WHAT IS BEING ASKED:
Set the listing down again exactly, please, apart from its pictures.

ENTRIES SHOWN:
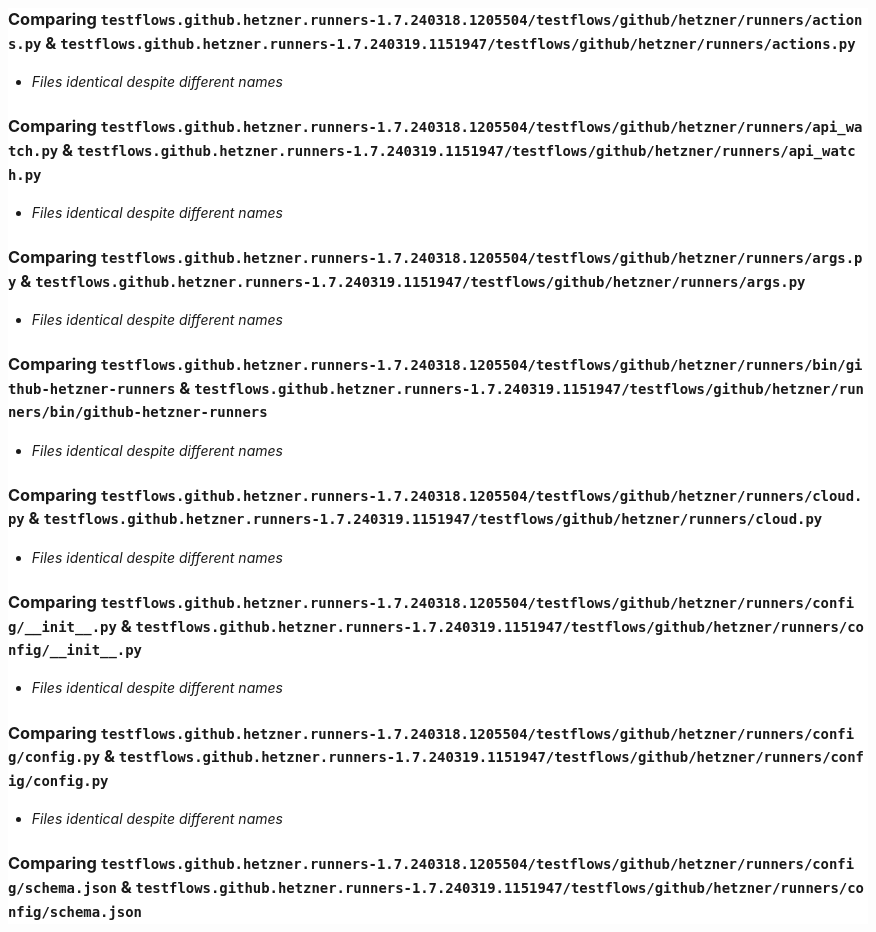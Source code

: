### Comparing `testflows.github.hetzner.runners-1.7.240318.1205504/testflows/github/hetzner/runners/actions.py` & `testflows.github.hetzner.runners-1.7.240319.1151947/testflows/github/hetzner/runners/actions.py`

 * *Files identical despite different names*

### Comparing `testflows.github.hetzner.runners-1.7.240318.1205504/testflows/github/hetzner/runners/api_watch.py` & `testflows.github.hetzner.runners-1.7.240319.1151947/testflows/github/hetzner/runners/api_watch.py`

 * *Files identical despite different names*

### Comparing `testflows.github.hetzner.runners-1.7.240318.1205504/testflows/github/hetzner/runners/args.py` & `testflows.github.hetzner.runners-1.7.240319.1151947/testflows/github/hetzner/runners/args.py`

 * *Files identical despite different names*

### Comparing `testflows.github.hetzner.runners-1.7.240318.1205504/testflows/github/hetzner/runners/bin/github-hetzner-runners` & `testflows.github.hetzner.runners-1.7.240319.1151947/testflows/github/hetzner/runners/bin/github-hetzner-runners`

 * *Files identical despite different names*

### Comparing `testflows.github.hetzner.runners-1.7.240318.1205504/testflows/github/hetzner/runners/cloud.py` & `testflows.github.hetzner.runners-1.7.240319.1151947/testflows/github/hetzner/runners/cloud.py`

 * *Files identical despite different names*

### Comparing `testflows.github.hetzner.runners-1.7.240318.1205504/testflows/github/hetzner/runners/config/__init__.py` & `testflows.github.hetzner.runners-1.7.240319.1151947/testflows/github/hetzner/runners/config/__init__.py`

 * *Files identical despite different names*

### Comparing `testflows.github.hetzner.runners-1.7.240318.1205504/testflows/github/hetzner/runners/config/config.py` & `testflows.github.hetzner.runners-1.7.240319.1151947/testflows/github/hetzner/runners/config/config.py`

 * *Files identical despite different names*

### Comparing `testflows.github.hetzner.runners-1.7.240318.1205504/testflows/github/hetzner/runners/config/schema.json` & `testflows.github.hetzner.runners-1.7.240319.1151947/testflows/github/hetzner/runners/config/schema.json`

ANSWER SPACE:
Source code

:### Comparing `testflows.github.hetzner.runners-1.7.240318.1205504/testflows/github/hetzner/runners/actions.py` & `testflows.github.hetzner.runners-1.7.240319.1151947/testflows/github/hetzner/runners/actions.py`

 * *Files identical despite different names*

### Comparing `testflows.github.hetzner.runners-1.7.240318.1205504/testflows/github/hetzner/runners/api_watch.py` & `testflows.github.hetzner.runners-1.7.240319.1151947/testflows/github/hetzner/runners/api_watch.py`

 * *Files identical despite different names*

### Comparing `testflows.github.hetzner.runners-1.7.240318.1205504/testflows/github/hetzner/runners/args.py` & `testflows.github.hetzner.runners-1.7.240319.1151947/testflows/github/hetzner/runners/args.py`

 * *Files identical despite different names*

### Comparing `testflows.github.hetzner.runners-1.7.240318.1205504/testflows/github/hetzner/runners/bin/github-hetzner-runners` & `testflows.github.hetzner.runners-1.7.240319.1151947/testflows/github/hetzner/runners/bin/github-hetzner-runners`

 * *Files identical despite different names*

### Comparing `testflows.github.hetzner.runners-1.7.240318.1205504/testflows/github/hetzner/runners/cloud.py` & `testflows.github.hetzner.runners-1.7.240319.1151947/testflows/github/hetzner/runners/cloud.py`

 * *Files identical despite different names*

### Comparing `testflows.github.hetzner.runners-1.7.240318.1205504/testflows/github/hetzner/runners/config/__init__.py` & `testflows.github.hetzner.runners-1.7.240319.1151947/testflows/github/hetzner/runners/config/__init__.py`

 * *Files identical despite different names*

### Comparing `testflows.github.hetzner.runners-1.7.240318.1205504/testflows/github/hetzner/runners/config/config.py` & `testflows.github.hetzner.runners-1.7.240319.1151947/testflows/github/hetzner/runners/config/config.py`

 * *Files identical despite different names*

### Comparing `testflows.github.hetzner.runners-1.7.240318.1205504/testflows/github/hetzner/runners/config/schema.json` & `testflows.github.hetzner.runners-1.7.240319.1151947/testflows/github/hetzner/runners/config/schema.json`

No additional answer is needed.